Ça aussi c’est une technique de drague ? Ne me dis pas que tu joues de la guitare s’il te plait … Mais j’enregistre les informations et continues d’écouter attentivement tout en souriant, sa main toujours contre la mienne sans que ni lui ni moi n’y fassions spécialement attention je crois. Les secondes passent et Mateo Vargas perd un peu de son mystère. N’allez pas croire que ça le rend moins intéressant pour autant, bien au contraire.

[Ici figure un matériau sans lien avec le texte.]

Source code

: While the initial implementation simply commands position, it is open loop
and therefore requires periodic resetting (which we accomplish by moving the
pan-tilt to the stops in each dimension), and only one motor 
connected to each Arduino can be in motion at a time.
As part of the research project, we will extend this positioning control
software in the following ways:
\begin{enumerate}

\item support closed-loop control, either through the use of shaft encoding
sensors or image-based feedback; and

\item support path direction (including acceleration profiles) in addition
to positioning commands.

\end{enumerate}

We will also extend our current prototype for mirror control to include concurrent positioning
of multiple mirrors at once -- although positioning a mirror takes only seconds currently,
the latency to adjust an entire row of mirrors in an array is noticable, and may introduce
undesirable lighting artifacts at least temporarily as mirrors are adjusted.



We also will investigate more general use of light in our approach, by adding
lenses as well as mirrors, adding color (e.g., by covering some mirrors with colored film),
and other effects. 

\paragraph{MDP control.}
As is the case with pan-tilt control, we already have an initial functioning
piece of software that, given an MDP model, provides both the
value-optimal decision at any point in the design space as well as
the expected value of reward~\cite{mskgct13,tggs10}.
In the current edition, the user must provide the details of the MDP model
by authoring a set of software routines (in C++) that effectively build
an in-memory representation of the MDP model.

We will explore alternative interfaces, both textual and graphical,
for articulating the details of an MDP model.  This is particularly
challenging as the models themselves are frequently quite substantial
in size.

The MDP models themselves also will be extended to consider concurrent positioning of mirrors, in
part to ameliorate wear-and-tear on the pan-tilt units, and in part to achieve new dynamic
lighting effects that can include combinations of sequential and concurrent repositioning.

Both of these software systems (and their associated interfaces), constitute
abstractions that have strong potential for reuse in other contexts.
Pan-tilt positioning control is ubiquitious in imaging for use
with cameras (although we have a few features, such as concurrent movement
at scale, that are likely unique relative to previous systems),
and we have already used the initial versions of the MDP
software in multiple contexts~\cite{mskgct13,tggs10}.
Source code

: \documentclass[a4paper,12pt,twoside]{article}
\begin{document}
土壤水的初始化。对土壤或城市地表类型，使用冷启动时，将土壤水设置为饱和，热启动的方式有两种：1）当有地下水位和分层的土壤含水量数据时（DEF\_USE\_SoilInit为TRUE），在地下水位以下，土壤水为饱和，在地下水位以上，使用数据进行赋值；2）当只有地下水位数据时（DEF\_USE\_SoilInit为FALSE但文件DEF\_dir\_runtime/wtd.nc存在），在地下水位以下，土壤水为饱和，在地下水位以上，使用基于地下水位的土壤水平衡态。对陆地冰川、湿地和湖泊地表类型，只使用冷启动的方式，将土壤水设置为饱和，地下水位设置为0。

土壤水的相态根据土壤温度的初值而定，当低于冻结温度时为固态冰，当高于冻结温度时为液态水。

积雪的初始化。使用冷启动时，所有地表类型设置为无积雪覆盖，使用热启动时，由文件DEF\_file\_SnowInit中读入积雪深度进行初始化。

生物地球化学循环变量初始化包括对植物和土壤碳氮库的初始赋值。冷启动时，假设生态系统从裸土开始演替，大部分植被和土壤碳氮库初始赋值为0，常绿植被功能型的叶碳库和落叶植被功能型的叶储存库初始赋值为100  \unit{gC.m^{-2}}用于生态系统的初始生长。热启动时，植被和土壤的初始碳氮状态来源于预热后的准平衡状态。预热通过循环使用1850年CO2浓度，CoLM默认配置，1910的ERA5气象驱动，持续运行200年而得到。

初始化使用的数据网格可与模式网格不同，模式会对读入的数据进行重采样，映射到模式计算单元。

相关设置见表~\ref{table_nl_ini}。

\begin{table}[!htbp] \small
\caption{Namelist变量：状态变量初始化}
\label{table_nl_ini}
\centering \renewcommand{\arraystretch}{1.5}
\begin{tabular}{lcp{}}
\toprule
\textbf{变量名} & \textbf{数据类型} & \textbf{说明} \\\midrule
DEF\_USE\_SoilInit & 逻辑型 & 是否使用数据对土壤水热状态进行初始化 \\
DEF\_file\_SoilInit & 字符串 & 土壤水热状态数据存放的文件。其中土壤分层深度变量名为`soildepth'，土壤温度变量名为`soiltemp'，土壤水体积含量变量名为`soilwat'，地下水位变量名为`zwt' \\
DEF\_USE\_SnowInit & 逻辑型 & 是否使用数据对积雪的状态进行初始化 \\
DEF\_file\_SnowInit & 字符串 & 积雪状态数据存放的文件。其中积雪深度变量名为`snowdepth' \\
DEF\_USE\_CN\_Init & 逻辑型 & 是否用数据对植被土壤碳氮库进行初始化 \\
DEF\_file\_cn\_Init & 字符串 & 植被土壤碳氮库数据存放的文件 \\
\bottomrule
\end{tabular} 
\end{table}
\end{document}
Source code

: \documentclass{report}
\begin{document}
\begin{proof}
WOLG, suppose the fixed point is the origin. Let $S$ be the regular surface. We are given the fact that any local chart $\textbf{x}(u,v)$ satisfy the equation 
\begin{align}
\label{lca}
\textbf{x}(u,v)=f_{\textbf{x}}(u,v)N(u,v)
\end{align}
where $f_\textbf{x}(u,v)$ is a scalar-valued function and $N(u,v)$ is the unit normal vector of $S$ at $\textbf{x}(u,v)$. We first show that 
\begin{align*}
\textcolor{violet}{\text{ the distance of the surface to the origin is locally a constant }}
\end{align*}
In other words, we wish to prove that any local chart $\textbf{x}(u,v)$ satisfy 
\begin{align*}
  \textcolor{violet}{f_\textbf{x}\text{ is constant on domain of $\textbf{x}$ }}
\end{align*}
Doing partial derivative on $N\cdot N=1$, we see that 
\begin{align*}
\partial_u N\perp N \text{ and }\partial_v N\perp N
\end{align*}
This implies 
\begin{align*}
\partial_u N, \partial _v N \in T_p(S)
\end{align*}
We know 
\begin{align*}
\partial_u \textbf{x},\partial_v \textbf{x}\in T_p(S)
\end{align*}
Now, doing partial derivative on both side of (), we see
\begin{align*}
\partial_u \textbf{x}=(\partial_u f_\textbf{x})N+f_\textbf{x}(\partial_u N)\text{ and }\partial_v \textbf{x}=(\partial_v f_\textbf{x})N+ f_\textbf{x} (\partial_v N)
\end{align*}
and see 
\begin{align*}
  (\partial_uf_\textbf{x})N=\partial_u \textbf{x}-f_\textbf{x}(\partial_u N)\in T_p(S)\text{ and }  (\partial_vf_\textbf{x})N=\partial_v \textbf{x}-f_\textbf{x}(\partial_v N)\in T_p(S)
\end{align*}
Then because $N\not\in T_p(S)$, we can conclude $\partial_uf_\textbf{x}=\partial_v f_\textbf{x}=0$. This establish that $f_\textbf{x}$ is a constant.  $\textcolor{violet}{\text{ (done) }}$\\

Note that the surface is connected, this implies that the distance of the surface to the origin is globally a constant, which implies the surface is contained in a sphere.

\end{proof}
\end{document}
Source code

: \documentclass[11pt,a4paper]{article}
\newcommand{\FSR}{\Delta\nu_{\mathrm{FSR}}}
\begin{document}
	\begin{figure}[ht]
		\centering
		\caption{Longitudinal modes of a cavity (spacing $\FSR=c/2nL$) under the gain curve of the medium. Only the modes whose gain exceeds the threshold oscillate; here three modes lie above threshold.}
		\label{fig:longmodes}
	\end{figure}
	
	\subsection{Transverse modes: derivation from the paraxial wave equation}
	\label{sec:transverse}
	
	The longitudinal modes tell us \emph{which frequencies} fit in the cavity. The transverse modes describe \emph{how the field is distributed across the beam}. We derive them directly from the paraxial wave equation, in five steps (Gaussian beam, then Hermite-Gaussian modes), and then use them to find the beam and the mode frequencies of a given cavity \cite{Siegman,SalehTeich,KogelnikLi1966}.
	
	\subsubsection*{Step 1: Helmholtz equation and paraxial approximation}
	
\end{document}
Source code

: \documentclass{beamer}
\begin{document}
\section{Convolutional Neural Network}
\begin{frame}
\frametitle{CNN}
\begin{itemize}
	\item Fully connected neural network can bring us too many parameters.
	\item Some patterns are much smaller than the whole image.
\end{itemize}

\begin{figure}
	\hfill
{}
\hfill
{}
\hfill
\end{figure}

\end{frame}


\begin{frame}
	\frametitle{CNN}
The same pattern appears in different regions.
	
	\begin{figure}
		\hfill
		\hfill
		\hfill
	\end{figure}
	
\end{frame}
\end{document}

Cette situation est un peu étrange c’est vrai mais c’est un moment que j’apprécie, y compris quand une petite voix dans ma tête me rappelle l’état de nos échanges il y a encore peu de temps … Je n’aurai certainement jamais cru en arriver là un jour. De plus s’il me parle de lui de cette façon c’est que quelque part il me fait confiance et que … que je compte un peu pour lui, non ? Admettre que je me pose réellement la question, que j’y pense tout simplement, n’est pas spécialement facile à faire mais passons.

« Et mon deuxième prénom, c'est Estéban. »
« C'est joli. Et très sexy, Monsieur le Latin Lover. »

Mateo Estéban Vargas.
Enchantée.

« Donnant, donnant. »
« Ok. »

Je n’ai aucun problème avec ça, maintenant qu’on est lancé.

« 17 avril 1995. »

On est du même mois c’est trop super ! On va pouvoir fêter tous nos anniversaires en même temps !!! L.O.L. Pardon, désolée, je me calme. C'était pour rire hein ... Bref, je note quand même qu’il a trois ans de plus que moi.

« Je suis née à Glasgow et j'y ai grandi. Mes parents y vivent toujours, chacun de leur côté. Charleen est ma demi-sœur. Enfin c'est la fille du nouveau conjoint de ma mère. »

Je sais, c’est passionnant.

« C'est un peu moins exotique que l'Argentine ou sans doute même le Texas mais … J'aime ma ville, et mon pays. »

Haussement d’épaules.
Sourire léger.

« Hum … J'aime aussi le Vert mais ça n'a rien de narcissique. Et le Jaune aussi je crois. Je t'avoue qu'en fait je ne me suis jamais réellement posé la question. »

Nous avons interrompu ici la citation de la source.